05 Oct 2025

If Consumers Aren’t Complaining, You Should Be Worried

Deb Hart RETURN TO ALL
Deb Hart

The Financial Markets Authority’s recent research, Why Don’t Consumers Complain? (2025), shines a light on a persistent and costly gap in the financial sector: the disconnect between the existence of complaints processes and their effective use.

While most financial service providers could point to a documented complaints procedure, many are far from embedding it into their organisational DNA. For boards, senior leaders, and regulators alike, this gap is more than a procedural issue — it goes to the heart of trust, accountability, and culture.

When consumers don’t complain, that should be a red flag. The FMA found that a significant number of consumers either don’t know how to complain, don’t think it will make a difference, or don’t trust that their complaint will be taken seriously. 

This reluctance is telling. It indicates that internal complaints schemes may be technically present but practically invisible — poorly signposted, inconsistently handled, or culturally deprioritised within the organisation. When consumers choose silence over engagement, organisations lose one of the most valuable sources of intelligence they have: real-time feedback from the people they serve.

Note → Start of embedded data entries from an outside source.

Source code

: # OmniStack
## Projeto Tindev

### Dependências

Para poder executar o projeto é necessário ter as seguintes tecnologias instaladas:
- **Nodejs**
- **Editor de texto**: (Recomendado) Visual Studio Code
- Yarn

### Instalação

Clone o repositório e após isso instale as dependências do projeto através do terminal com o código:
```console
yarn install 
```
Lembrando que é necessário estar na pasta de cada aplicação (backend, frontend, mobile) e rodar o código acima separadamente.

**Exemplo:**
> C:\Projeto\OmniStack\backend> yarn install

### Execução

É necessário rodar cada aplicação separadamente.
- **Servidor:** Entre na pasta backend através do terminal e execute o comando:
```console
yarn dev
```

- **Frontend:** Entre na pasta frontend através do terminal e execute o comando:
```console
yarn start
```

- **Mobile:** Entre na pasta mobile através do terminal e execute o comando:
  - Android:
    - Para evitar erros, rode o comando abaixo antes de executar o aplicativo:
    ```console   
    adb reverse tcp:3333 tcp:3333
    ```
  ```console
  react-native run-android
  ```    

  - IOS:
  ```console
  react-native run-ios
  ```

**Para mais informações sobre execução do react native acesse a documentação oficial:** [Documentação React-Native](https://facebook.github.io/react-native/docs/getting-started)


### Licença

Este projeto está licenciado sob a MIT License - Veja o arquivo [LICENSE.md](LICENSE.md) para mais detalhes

These findings certainly confirm what I have discovered over many years working with organisations to review, design, advise on, and implement complaints and dispute resolution schemes. Too often, organisations have the scaffolding in place — a written policy, a web page, a form — but not the cultural or operational maturity to make those systems meaningful. When complaints systems are treated as peripheral, they inevitably underperform. When they are treated as core governance tools, they become transformative.

In organisations where complaints schemes are well established, complaints are not treated as administrative headaches; they are early-warning systems.

  • Frontline staff are trained to recognise what counts as a complaint — not just formal letters, but any expression of dissatisfaction.
  • Complaints channels are easy to find, accessible across multiple platforms, and free of unnecessary barriers.
  • Complaints are logged consistently, escalated when needed, and tracked through to resolution.
  • Trends and systemic issues are identified early and addressed proactively.

This maturity allows issues to be resolved before they escalate into regulatory interventions, reputational damage, or financial liability. It also fosters a culture where speaking up is valued, both for customers and staff.

There is a nexus between effective complaints handling and trust. Organisations that handle complaints well are more likely to be seen by consumers as more credible, fair, and trustworthy.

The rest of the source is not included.